DATA
========

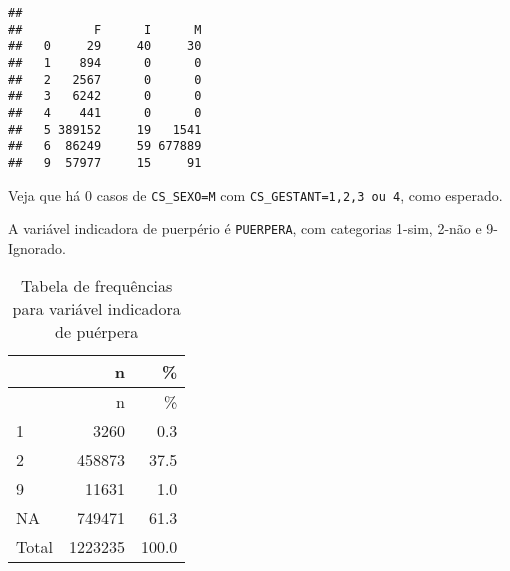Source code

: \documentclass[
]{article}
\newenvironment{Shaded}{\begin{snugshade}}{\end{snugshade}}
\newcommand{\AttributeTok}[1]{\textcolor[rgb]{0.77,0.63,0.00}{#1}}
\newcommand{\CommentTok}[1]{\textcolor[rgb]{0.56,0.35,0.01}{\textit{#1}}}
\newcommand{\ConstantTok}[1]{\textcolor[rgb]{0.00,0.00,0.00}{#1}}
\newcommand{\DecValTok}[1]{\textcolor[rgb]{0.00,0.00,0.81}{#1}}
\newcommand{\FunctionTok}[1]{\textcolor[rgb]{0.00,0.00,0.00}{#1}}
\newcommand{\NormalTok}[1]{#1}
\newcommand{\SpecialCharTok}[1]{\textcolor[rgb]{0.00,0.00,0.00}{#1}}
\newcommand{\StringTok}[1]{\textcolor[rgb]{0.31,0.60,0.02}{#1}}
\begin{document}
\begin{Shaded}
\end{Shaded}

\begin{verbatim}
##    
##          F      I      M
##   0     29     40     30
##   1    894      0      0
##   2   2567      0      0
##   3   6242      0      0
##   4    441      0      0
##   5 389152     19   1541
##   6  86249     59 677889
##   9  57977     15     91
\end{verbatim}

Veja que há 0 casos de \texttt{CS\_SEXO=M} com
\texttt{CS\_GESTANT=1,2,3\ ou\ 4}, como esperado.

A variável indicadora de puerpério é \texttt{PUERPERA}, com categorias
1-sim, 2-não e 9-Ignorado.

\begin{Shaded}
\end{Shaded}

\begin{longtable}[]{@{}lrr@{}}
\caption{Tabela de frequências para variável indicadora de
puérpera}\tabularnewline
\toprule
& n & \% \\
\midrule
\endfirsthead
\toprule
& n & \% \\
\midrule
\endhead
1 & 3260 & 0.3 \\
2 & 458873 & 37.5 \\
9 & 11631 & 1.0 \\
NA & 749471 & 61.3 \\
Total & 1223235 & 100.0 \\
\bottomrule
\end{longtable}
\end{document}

========

AIM OF THE TASK
Return the data exactly as it stands, minus the pictures.

EXERCISE RESPONSE
Source code

: \documentclass[
]{article}
\newenvironment{Shaded}{\begin{snugshade}}{\end{snugshade}}
\newcommand{\AttributeTok}[1]{\textcolor[rgb]{0.77,0.63,0.00}{#1}}
\newcommand{\CommentTok}[1]{\textcolor[rgb]{0.56,0.35,0.01}{\textit{#1}}}
\newcommand{\ConstantTok}[1]{\textcolor[rgb]{0.00,0.00,0.00}{#1}}
\newcommand{\DecValTok}[1]{\textcolor[rgb]{0.00,0.00,0.81}{#1}}
\newcommand{\FunctionTok}[1]{\textcolor[rgb]{0.00,0.00,0.00}{#1}}
\newcommand{\NormalTok}[1]{#1}
\newcommand{\SpecialCharTok}[1]{\textcolor[rgb]{0.00,0.00,0.00}{#1}}
\newcommand{\StringTok}[1]{\textcolor[rgb]{0.31,0.60,0.02}{#1}}
\begin{document}
\begin{Shaded}
\end{Shaded}

\begin{verbatim}
##    
##          F      I      M
##   0     29     40     30
##   1    894      0      0
##   2   2567      0      0
##   3   6242      0      0
##   4    441      0      0
##   5 389152     19   1541
##   6  86249     59 677889
##   9  57977     15     91
\end{verbatim}

Veja que há 0 casos de \texttt{CS\_SEXO=M} com
\texttt{CS\_GESTANT=1,2,3\ ou\ 4}, como esperado.

A variável indicadora de puerpério é \texttt{PUERPERA}, com categorias
1-sim, 2-não e 9-Ignorado.

\begin{Shaded}
\end{Shaded}

\begin{longtable}[]{@{}lrr@{}}
\caption{Tabela de frequências para variável indicadora de
puérpera}\tabularnewline
\toprule
& n & \% \\
\midrule
\endfirsthead
\toprule
& n & \% \\
\midrule
\endhead
1 & 3260 & 0.3 \\
2 & 458873 & 37.5 \\
9 & 11631 & 1.0 \\
NA & 749471 & 61.3 \\
Total & 1223235 & 100.0 \\
\bottomrule
\end{longtable}
\end{document}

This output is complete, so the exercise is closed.